Skwer znajduje się w bliskim sąsiedztwie miejsca, gdzie przed wojną stała Wielka Synagoga. Teraz upamiętnia je pomnik.
Patron nowego skweru, przy którym już znajduje się tabliczka, to postać wyjątkowa. 27 czerwca 1941 r. Niemcy wkroczyli do Białegostoku i rozpoczęli polowanie na Żydów. Okolice podpalonej Wielkiej Synagogi zamieniły się w „morze płomieni". Ze względu na rozmiar zbrodni, która dotknęła żydowskich mieszkańców miasta, wydarzenia te nazwano „czarnym piątkiem”.
Podczas pogromu w Białymstoku dozorca synagogi Józef Bartoszko pomógł co najmniej kilkunastu Żydom uciec z płonącej synagogi. „Świadek wykorzystał moment, gdy niemcy oddalili się od frontowych drzwi, otworzył je, oddalając się powiedział żeby Żydzi uciekali” (pisownia oryginalna). Jest to fragment zeznania Bartoszki ze zbiorów Żydowskiego Instytutu Historycznego.
Więcej o tej karcie historii Białegostoku pisaliśmy TUTAJ
Upamiętnienie Józefa Bartoszko zbiegło się z rocznicą wydarzeń obchodzonych w czerwcu. Uchwała w tej sprawie została podjęta przez radę miasta 24 czerwca br.
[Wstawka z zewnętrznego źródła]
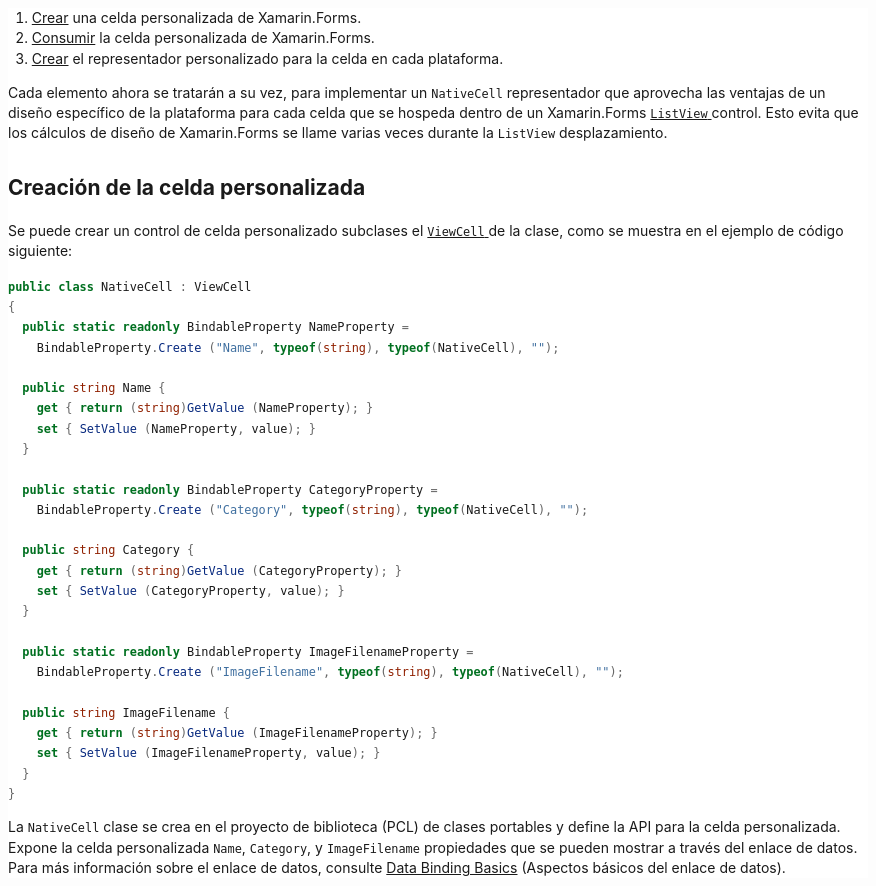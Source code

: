1. [Crear](#Creating_the_Custom_Cell) una celda personalizada de Xamarin.Forms.
1. [Consumir](#Consuming_the_Custom_Cell) la celda personalizada de Xamarin.Forms.
1. [Crear](#Creating_the_Custom_Renderer_on_each_Platform) el representador personalizado para la celda en cada plataforma.

Cada elemento ahora se tratarán a su vez, para implementar un `NativeCell` representador que aprovecha las ventajas de un diseño específico de la plataforma para cada celda que se hospeda dentro de un Xamarin.Forms [ `ListView` ](https://developer.xamarin.com/api/type/Xamarin.Forms.ListView/) control. Esto evita que los cálculos de diseño de Xamarin.Forms se llame varias veces durante la `ListView` desplazamiento.

<a name="Creating_the_Custom_Cell" />

## <a name="creating-the-custom-cell"></a>Creación de la celda personalizada

Se puede crear un control de celda personalizado subclases el [ `ViewCell` ](https://developer.xamarin.com/api/type/Xamarin.Forms.ViewCell/) de la clase, como se muestra en el ejemplo de código siguiente:

```csharp
public class NativeCell : ViewCell
{
  public static readonly BindableProperty NameProperty =
    BindableProperty.Create ("Name", typeof(string), typeof(NativeCell), "");

  public string Name {
    get { return (string)GetValue (NameProperty); }
    set { SetValue (NameProperty, value); }
  }

  public static readonly BindableProperty CategoryProperty =
    BindableProperty.Create ("Category", typeof(string), typeof(NativeCell), "");

  public string Category {
    get { return (string)GetValue (CategoryProperty); }
    set { SetValue (CategoryProperty, value); }
  }

  public static readonly BindableProperty ImageFilenameProperty =
    BindableProperty.Create ("ImageFilename", typeof(string), typeof(NativeCell), "");

  public string ImageFilename {
    get { return (string)GetValue (ImageFilenameProperty); }
    set { SetValue (ImageFilenameProperty, value); }
  }
}
```
La `NativeCell` clase se crea en el proyecto de biblioteca (PCL) de clases portables y define la API para la celda personalizada. Expone la celda personalizada `Name`, `Category`, y `ImageFilename` propiedades que se pueden mostrar a través del enlace de datos. Para más información sobre el enlace de datos, consulte [Data Binding Basics](~/xamarin-forms/xaml/xaml-basics/data-binding-basics.md) (Aspectos básicos del enlace de datos).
Ukazał się też komiks „Człowiek, który otworzył drzwi”, czyli opowieść o białostoczaninie Józefie Bartoszko. Powstał on dzięki Tomaszowi Wiśniewskiemu, który napisał scenariusz i teraz prezentuje go w „The Place - Miejscu” przypominającym historię białostockich Żydów oraz Damianowi Zajko, który całość narysował. W dodatku, dzięki pewnemu zabiegowi, w jednym wydawnictwie znalazły się jednocześnie wersje: polska, esperancka, niemiecka i angielska. Wcześniej publikacja ukazała się w Wiedniu. Wydanie komiksu było możliwe dzięki wsparciu finansowemu miasta Białystok.